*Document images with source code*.
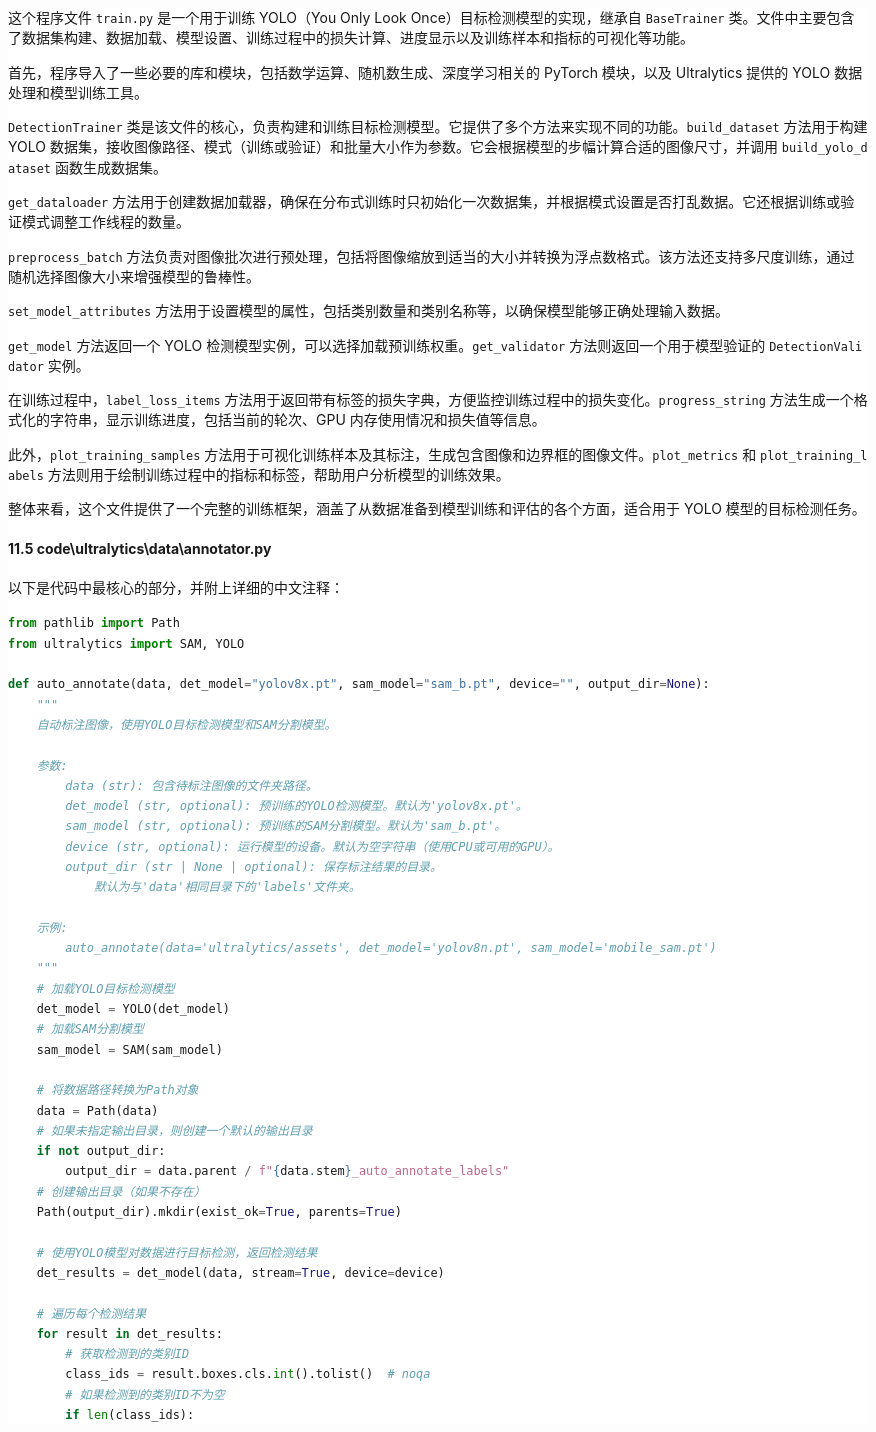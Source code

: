 这个程序文件 `train.py` 是一个用于训练 YOLO（You Only Look Once）目标检测模型的实现，继承自 `BaseTrainer` 类。文件中主要包含了数据集构建、数据加载、模型设置、训练过程中的损失计算、进度显示以及训练样本和指标的可视化等功能。

首先，程序导入了一些必要的库和模块，包括数学运算、随机数生成、深度学习相关的 PyTorch 模块，以及 Ultralytics 提供的 YOLO 数据处理和模型训练工具。

`DetectionTrainer` 类是该文件的核心，负责构建和训练目标检测模型。它提供了多个方法来实现不同的功能。`build_dataset` 方法用于构建 YOLO 数据集，接收图像路径、模式（训练或验证）和批量大小作为参数。它会根据模型的步幅计算合适的图像尺寸，并调用 `build_yolo_dataset` 函数生成数据集。

`get_dataloader` 方法用于创建数据加载器，确保在分布式训练时只初始化一次数据集，并根据模式设置是否打乱数据。它还根据训练或验证模式调整工作线程的数量。

`preprocess_batch` 方法负责对图像批次进行预处理，包括将图像缩放到适当的大小并转换为浮点数格式。该方法还支持多尺度训练，通过随机选择图像大小来增强模型的鲁棒性。

`set_model_attributes` 方法用于设置模型的属性，包括类别数量和类别名称等，以确保模型能够正确处理输入数据。

`get_model` 方法返回一个 YOLO 检测模型实例，可以选择加载预训练权重。`get_validator` 方法则返回一个用于模型验证的 `DetectionValidator` 实例。

在训练过程中，`label_loss_items` 方法用于返回带有标签的损失字典，方便监控训练过程中的损失变化。`progress_string` 方法生成一个格式化的字符串，显示训练进度，包括当前的轮次、GPU 内存使用情况和损失值等信息。

此外，`plot_training_samples` 方法用于可视化训练样本及其标注，生成包含图像和边界框的图像文件。`plot_metrics` 和 `plot_training_labels` 方法则用于绘制训练过程中的指标和标签，帮助用户分析模型的训练效果。

整体来看，这个文件提供了一个完整的训练框架，涵盖了从数据准备到模型训练和评估的各个方面，适合用于 YOLO 模型的目标检测任务。

#### 11.5 code\ultralytics\data\annotator.py

以下是代码中最核心的部分，并附上详细的中文注释：

```python
from pathlib import Path
from ultralytics import SAM, YOLO

def auto_annotate(data, det_model="yolov8x.pt", sam_model="sam_b.pt", device="", output_dir=None):
    """
    自动标注图像，使用YOLO目标检测模型和SAM分割模型。

    参数:
        data (str): 包含待标注图像的文件夹路径。
        det_model (str, optional): 预训练的YOLO检测模型。默认为'yolov8x.pt'。
        sam_model (str, optional): 预训练的SAM分割模型。默认为'sam_b.pt'。
        device (str, optional): 运行模型的设备。默认为空字符串（使用CPU或可用的GPU）。
        output_dir (str | None | optional): 保存标注结果的目录。
            默认为与'data'相同目录下的'labels'文件夹。

    示例:
        auto_annotate(data='ultralytics/assets', det_model='yolov8n.pt', sam_model='mobile_sam.pt')
    """
    # 加载YOLO目标检测模型
    det_model = YOLO(det_model)
    # 加载SAM分割模型
    sam_model = SAM(sam_model)

    # 将数据路径转换为Path对象
    data = Path(data)
    # 如果未指定输出目录，则创建一个默认的输出目录
    if not output_dir:
        output_dir = data.parent / f"{data.stem}_auto_annotate_labels"
    # 创建输出目录（如果不存在）
    Path(output_dir).mkdir(exist_ok=True, parents=True)

    # 使用YOLO模型对数据进行目标检测，返回检测结果
    det_results = det_model(data, stream=True, device=device)

    # 遍历每个检测结果
    for result in det_results:
        # 获取检测到的类别ID
        class_ids = result.boxes.cls.int().tolist()  # noqa
        # 如果检测到的类别ID不为空
        if len(class_ids):
```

*Assignment*.
If a line in the entries contains "from", copy it.

*Answer section*.
from pathlib import Path
from ultralytics import SAM, YOLO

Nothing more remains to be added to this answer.